BEGIN Information shown

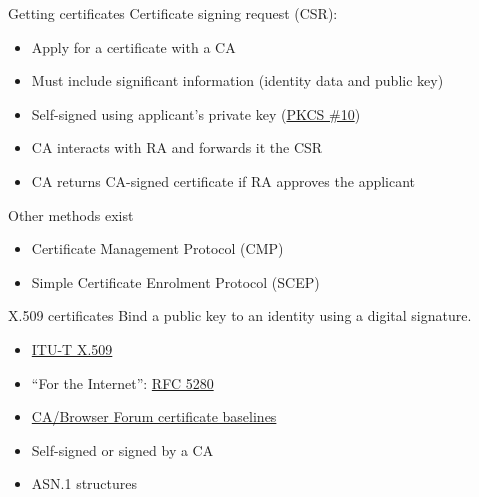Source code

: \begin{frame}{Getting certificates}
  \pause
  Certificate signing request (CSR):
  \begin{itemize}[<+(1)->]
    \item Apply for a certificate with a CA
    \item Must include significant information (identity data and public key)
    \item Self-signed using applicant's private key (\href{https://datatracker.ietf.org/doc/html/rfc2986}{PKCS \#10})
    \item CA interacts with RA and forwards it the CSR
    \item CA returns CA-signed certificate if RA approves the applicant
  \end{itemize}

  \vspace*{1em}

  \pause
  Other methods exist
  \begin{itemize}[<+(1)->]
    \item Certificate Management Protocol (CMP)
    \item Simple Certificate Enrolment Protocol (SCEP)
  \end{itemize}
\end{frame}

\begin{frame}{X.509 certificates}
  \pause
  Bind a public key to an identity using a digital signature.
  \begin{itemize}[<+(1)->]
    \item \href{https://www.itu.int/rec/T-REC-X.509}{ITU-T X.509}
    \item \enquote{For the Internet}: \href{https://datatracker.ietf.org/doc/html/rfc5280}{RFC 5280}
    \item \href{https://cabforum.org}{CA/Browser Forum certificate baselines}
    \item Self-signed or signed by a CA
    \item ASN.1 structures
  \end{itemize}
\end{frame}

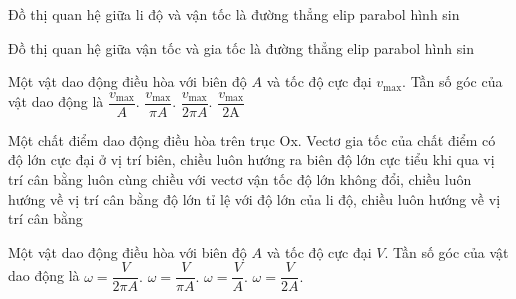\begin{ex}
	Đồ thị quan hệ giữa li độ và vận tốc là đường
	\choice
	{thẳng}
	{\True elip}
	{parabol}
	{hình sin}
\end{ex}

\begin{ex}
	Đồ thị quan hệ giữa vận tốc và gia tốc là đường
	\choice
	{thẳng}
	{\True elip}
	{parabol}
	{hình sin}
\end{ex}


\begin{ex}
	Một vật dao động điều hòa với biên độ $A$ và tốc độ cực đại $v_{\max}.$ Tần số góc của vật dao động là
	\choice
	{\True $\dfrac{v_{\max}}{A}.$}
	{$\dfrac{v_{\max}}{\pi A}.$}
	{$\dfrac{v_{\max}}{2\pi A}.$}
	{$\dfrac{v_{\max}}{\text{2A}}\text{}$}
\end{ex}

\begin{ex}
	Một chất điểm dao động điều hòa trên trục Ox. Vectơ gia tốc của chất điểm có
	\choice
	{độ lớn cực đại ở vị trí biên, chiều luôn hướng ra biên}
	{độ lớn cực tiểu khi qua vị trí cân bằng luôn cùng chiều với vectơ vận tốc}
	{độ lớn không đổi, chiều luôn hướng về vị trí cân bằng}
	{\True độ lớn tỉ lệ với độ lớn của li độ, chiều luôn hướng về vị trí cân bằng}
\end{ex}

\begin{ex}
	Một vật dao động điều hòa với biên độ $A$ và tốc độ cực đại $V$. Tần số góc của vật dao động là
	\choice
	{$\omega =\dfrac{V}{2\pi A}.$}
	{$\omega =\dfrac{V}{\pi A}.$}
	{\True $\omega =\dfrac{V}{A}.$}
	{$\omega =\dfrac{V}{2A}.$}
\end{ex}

END Information shown
BEGIN Information shown

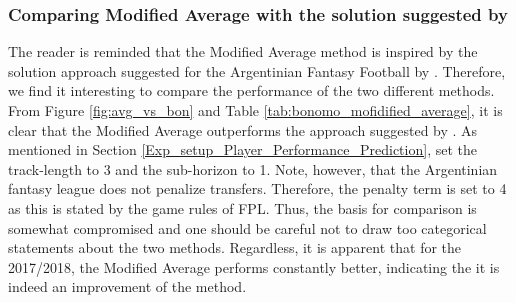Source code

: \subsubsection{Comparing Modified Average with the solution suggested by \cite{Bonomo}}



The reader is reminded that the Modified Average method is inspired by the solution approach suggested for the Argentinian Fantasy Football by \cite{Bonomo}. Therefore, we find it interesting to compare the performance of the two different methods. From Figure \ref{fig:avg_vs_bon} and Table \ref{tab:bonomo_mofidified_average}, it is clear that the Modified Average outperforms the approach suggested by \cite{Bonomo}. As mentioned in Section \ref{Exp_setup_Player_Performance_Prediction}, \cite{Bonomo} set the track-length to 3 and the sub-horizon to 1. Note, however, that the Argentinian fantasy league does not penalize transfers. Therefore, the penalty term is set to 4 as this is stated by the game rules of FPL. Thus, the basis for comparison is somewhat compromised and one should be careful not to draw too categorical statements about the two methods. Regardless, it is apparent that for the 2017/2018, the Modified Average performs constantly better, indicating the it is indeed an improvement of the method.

END Information shown

## Directions for this task
From the listing above, work out the number of lines that contain "True" and give only that.

## Exercise answer
5